The federal government’s increasing involvement in housing funding and finance of housing provides an unprecedented opportunity to improve the availability of affordable accessible housing, by enforcing and expanding existing tools.

The Fair Housing Amendments Act of 1988 requires newly constructed private multi-unit housing to meet minimal accessibility requirements (adaptability). The Rehabilitation Act applies the Uniform Federal Accessibility Standards (UFAS) to federally-funded housing and requires 5% of units to be fully accessible (a much higher standard than FHAA).

  1. Increase DOJ and HUD monitoring and enforcement of FHAA and UFAS accessibility requirements. In response to the current difficulties in the housing market, HUD is more involved in housing funding and financing than ever. Every recipient of federal funding and financing assistance should be required to ensure that 5% of the units, including small and single-family units, comply with UFAS. This requirement should be more than part of a checklist, but should be carefully monitored.

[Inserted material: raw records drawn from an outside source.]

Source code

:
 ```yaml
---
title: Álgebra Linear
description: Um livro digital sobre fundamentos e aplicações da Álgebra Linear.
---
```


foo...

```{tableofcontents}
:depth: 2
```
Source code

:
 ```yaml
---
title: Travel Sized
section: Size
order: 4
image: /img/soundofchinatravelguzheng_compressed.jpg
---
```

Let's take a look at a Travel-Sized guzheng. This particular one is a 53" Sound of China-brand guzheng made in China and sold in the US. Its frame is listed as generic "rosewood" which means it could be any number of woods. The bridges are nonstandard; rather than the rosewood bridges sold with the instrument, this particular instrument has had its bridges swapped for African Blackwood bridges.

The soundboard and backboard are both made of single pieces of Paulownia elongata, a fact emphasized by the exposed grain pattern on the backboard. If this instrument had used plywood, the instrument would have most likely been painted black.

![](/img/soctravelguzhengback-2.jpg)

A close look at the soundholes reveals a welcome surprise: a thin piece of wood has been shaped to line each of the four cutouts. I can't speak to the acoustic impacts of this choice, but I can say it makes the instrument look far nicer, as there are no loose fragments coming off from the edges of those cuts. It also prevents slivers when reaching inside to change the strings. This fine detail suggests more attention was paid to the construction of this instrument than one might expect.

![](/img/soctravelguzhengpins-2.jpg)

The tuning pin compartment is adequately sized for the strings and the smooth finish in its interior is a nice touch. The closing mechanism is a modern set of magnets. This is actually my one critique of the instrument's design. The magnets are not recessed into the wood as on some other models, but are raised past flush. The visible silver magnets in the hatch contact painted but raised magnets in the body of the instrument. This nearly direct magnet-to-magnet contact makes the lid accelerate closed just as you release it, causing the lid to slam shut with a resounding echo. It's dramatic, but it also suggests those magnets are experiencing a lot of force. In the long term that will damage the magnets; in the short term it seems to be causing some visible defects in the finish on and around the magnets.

Currently, most FHAA and UFAS enforcement is done after construction is completed, when any violations are very difficult to remediate. Therefore, remediation of violations is accomplished through damages payments to private organizations who file lawsuits. DOJ (for FHAA) and HUD (for UFAS) should focus on agency-initiated compliance reviews of construction plans and site visits to new buildings for accessibility compliance. For violations that are not detected until construction is completed (for which correcting the violations is often not feasible), HUD and DOJ should establish creative mechanisms to achieve compliance (e.g., financial contribution to a federally-managed fund specifically to develop accessible affordable units).

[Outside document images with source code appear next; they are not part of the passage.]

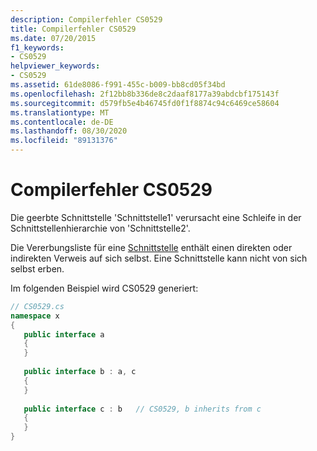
 ```yaml
---
description: Compilerfehler CS0529
title: Compilerfehler CS0529
ms.date: 07/20/2015
f1_keywords:
- CS0529
helpviewer_keywords:
- CS0529
ms.assetid: 61de8086-f991-455c-b009-bb8cd05f34bd
ms.openlocfilehash: 2f12bb8b336de8c2daaf8177a39abdcbf175143f
ms.sourcegitcommit: d579fb5e4b46745fd0f1f8874c94c6469ce58604
ms.translationtype: MT
ms.contentlocale: de-DE
ms.lasthandoff: 08/30/2020
ms.locfileid: "89131376"
---
```

# <a name="compiler-error-cs0529"></a>Compilerfehler CS0529
Die geerbte Schnittstelle 'Schnittstelle1' verursacht eine Schleife in der Schnittstellenhierarchie von 'Schnittstelle2'.  
  
 Die Vererbungsliste für eine [Schnittstelle](../language-reference/keywords/interface.md) enthält einen direkten oder indirekten Verweis auf sich selbst. Eine Schnittstelle kann nicht von sich selbst erben.  
  
 Im folgenden Beispiel wird CS0529 generiert:  
  
```csharp  
// CS0529.cs  
namespace x  
{  
   public interface a  
   {  
   }  
  
   public interface b : a, c  
   {  
   }  
  
   public interface c : b   // CS0529, b inherits from c  
   {  
   }  
}  
```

  1. Expand the FHAA to require accessibility elements in alterations. Most affordable housing is in buildings that pre-date the FHAA’s effective date (1991). The FHAA currently does not impose any accessibility requirements on alterations, no matter how large. Therefore, a building can be almost completely gutted and rebuilt without accessibility. The FHAA should be expanded to require alterations to be accessible/adaptable. This amendment could be modeled on the ADA requirements for alterations, which require each altered element to be accessible and a proportionate expenditure on the path of travel to the altered elements. Alternatively, the amendment could be modeled on UFAS, which requires full compliance when substantial alterations are made. This will close the largest loophole in the FHAA, and will not add significantly to the cost of such large alterations.
  1. Adopt visitability standards for all HUD and Fannie Mae financed or subsidized single or multifamily housing to expand accessible housing design, development and maintenance. Owning one’s own home is the cornerstone of the American dream. However, the FHAA applies only to multi-unit buildings. People with disabilities are, therefore, largely excluded from owning a single-family home. Visitability standards would require new federally funded or financed housing, regardless of size, to include minimal accessibility features (a ground-level entrance, wider hallways and doorways, and a first-floor bathroom large enough to accommodate a wheelchair). Many states and localities have already adopted visitability standards. Provide competitive advantages for low-income housing tax credits to multifamily property applications that include accessible features.
  1. Centralize and expand funding, loan programs, and tax credits for homeowner, renter, and landlord expenditures to increase accessibility. The FHAA only requires minimal accessibility and adaptability features (such as reinforced walls). A person with a disability who wishes to live in a FHAA unit, or a person who develops a disability and wants to stay in her home, needs to add accessibility features (such as grab bars) at her own expense. Programs to assist people to make these modifications are scarce, insufficiently funded, and difficult to access. Centralized funding sources, loan programs, or tax credits to pay for home modifications that would make it possible for people to leave institutions or avoid institutionalization or homelessness would save money and save lives.